Ketegangan antara Rusia dan Ukraina dipandang oleh sebagian analis sebagai pintu masuk menuju Perang Dunia Ketiga (PD 3). Ini disebabkan oleh keterlibatan beberapa negara Barat yang merupakan anggota aliansi militer NATO dalam memberikan bantuan kepada Ukraina.
Sejumlah propaganda nuklir juga telah diutarakan oleh Moskow. Mereka mengancam akan meluncurkan senjata berbahaya tersebut jika negara-negara Barat secara langsung campur tangan di Ukraina yang bisa mengancam wilayah Rusia.
Jenderal Sir Patrick Sanders, seorang sejarawan militer, mengungkapkan bahwa ancaman perang ini sudah terlihat nyata. Beberapa analisis yang menyebut kemungkinan kekalahan Rusia dalam jangka panjang memicu persepsi bahwa Presiden Rusia, Vladimir Putin, bisa saja menggunakan senjata nuklir jika diperlukan.
Sanders juga menegaskan bahwa negara-negara Barat hanya memiliki waktu hingga akhir dekade ini untuk bersiap secara memadai dalam menghadapi serangan Rusia di wilayah NATO yang berpotensi memicu balasan Rusia terhadap negara-negara NATO.
Sejak awal konflik, Sanders mencatat bahwa propaganda dari pihak Moskow telah mempersiapkan masyarakat Rusia untuk menerima penggunaan senjata nuklir. Hal ini menjadi ancaman serius bagi negara-negara NATO, terutama yang berbatasan langsung dengan Rusia dan Ukraina seperti Lithuania dan Polandia.
Dalam diskusi di stasiun televisi Russia-1 bulan lalu, seorang analis militer menyatakan bahwa dalam waktu 10 hingga 15 menit, 30 hingga 40 nuklir Rusia bisa membuat negara Polandia dan rakyat Polandia lenyap.
Sanders juga menambahkan bahwa Putin, dalam situasi terpojok, mampu melakukan apa pun sesuai keinginannya. Rusia terus aktif dalam urusan global meskipun tekanan dari negara-negara Barat, terutama yang dipimpin oleh Amerika Serikat.
Putin terus memperkuat aliansinya dengan Iran, India, dan China. China bahkan baru-baru ini mengirim pasukannya ke wilayah Belarus, yang merupakan proksi dan satelit dari Rusia, untuk berpartisipasi dalam latihan terorisme bersama setelah negara tersebut resmi menjadi anggota Organisasi Kerjasama Shanghai (SCO).

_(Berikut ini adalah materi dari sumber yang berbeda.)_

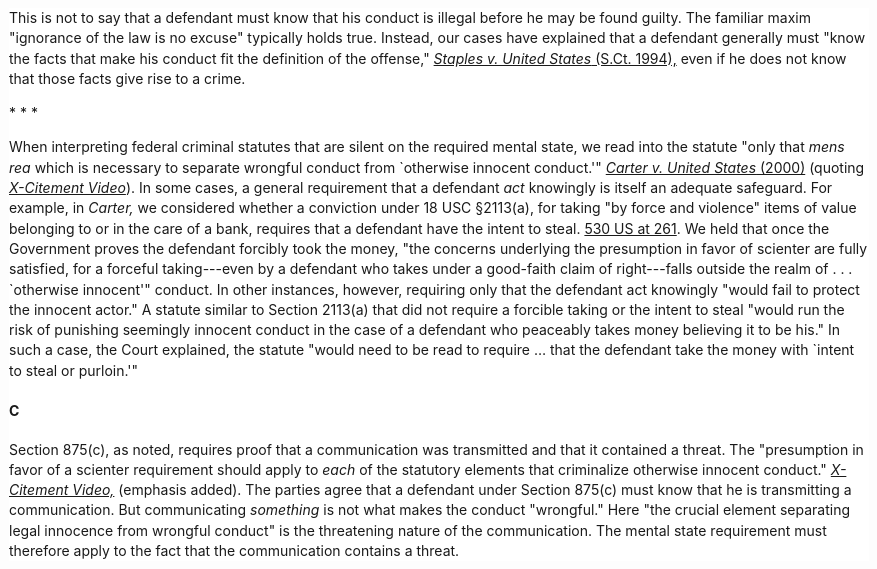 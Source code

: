 This is not to say that a defendant must know that his conduct is
illegal before he may be found guilty. The familiar maxim "ignorance of
the law is no excuse" typically holds true. Instead, our cases have
explained that a defendant generally must "know the facts that make his
conduct fit the definition of the offense," [*Staples v. United
States* (S.Ct. 1994),](http://scholar.google.com/scholar_case?case=9070596919144743522)
even if he does not know that those facts give rise to a crime.

\* \* \*

When interpreting federal criminal statutes 
that are silent on the required mental state, 
we read into the statute "only that *mens rea*
which is necessary to separate wrongful conduct from \`otherwise
innocent conduct.'" [*Carter v. United States* (2000)](http://scholar.google.com/scholar_case?case=7275088619612465258) 
(quoting [*X-Citement Video*](http://scholar.google.com/scholar_case?case=199076989173199864)).
In some cases, a general requirement that a defendant *act* knowingly is
itself an adequate safeguard. For example, in *Carter,* we considered
whether a conviction under 18 USC §2113(a), for taking "by force
and violence" items of value belonging to or in the care of a bank,
requires that a defendant have the intent to steal. [530 US at
261](http://scholar.google.com/scholar_case?case=7275088619612465258).
We held that once the Government proves the defendant forcibly took the
money, "the concerns underlying the presumption in favor of scienter are
fully satisfied, for a forceful taking---even by a defendant who takes
under a good-faith claim of right---falls outside the realm of . . .
\`otherwise innocent'" conduct. In other instances,
however, requiring only that the defendant act knowingly "would fail to
protect the innocent actor." A statute similar to Section
2113(a) that did not require a forcible taking or the intent to steal
"would run the risk of punishing seemingly innocent conduct in the case
of a defendant who peaceably takes money believing it to be his." 
In such a case, the Court explained, 
the statute "would need to be read to require &hellip; 
that the defendant take the money with \`intent to steal or purloin.'"

#### C

Section 875(c), as noted, requires proof 
that a communication was transmitted 
and that it contained a threat. 
The "presumption in favor of a scienter requirement 
should apply to *each* of the statutory elements
that criminalize otherwise innocent conduct." [*X-Citement Video,*](http://scholar.google.com/scholar_case?case=199076989173199864) (emphasis added). 
The parties agree that a defendant under Section 875(c) 
must know that he is transmitting a communication. 
But communicating *something* is not what makes the conduct "wrongful." 
Here "the crucial element separating legal innocence from wrongful conduct"
is the threatening nature of the communication. 
The mental state requirement must therefore apply 
to the fact that the communication contains a threat.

Sementara itu, Perdana Menteri India, Narendra Modi, seorang pemimpin negara demokrasi terbesar di dunia yang pada umumnya merupakan sekutu Barat, menyambut kedatangan Putin dengan hangat saat Putin berkunjung ke Rusia.
Para ahli dan pengamat mengamati bahwa Barat sedang mengalami erosi kepemimpinan sementara kekuatan Rusia semakin kuat. Setelah konflik di Ukraina, Eropa mulai membahas risiko keamanan dengan lebih serius, dengan negara-negara netral seperti Swedia dan Finlandia bahkan bergabung dengan NATO setelah perdebatan yang signifikan.
Meskipun konflik terlihat terpisah-pisah di berbagai wilayah, seperti Ukraina, Timur Tengah, dan Asia-Pasifik, ada risiko besar yang membayangi komunitas internasional, terutama bagi Inggris. Hal ini membuka era polarisasi baru di dunia, di mana berbagai aktor negara berada dalam posisi yang semakin tegang.
Analisis-analisis dari berbagai sumber menyoroti bahwa tatanan dunia yang selama ini dipimpin oleh Barat sedang mengalami kelemahan, dan ketidakpastian mengenai apa yang akan menggantikannya. Kelalaian dalam menjalankan aturan internasional dapat memicu konflik besar di masa mendatang.
Situasi yang sedang berkembang ini semakin meningkatkan ketegangan antara Rusia dan negara-negara Barat, dengan potensi konfrontasi yang semakin meningkat. Semua pihak diharapkan dapat menemukan jalan keluar yang damai dan menghindari eskalasi menuju konflik yang lebih besar.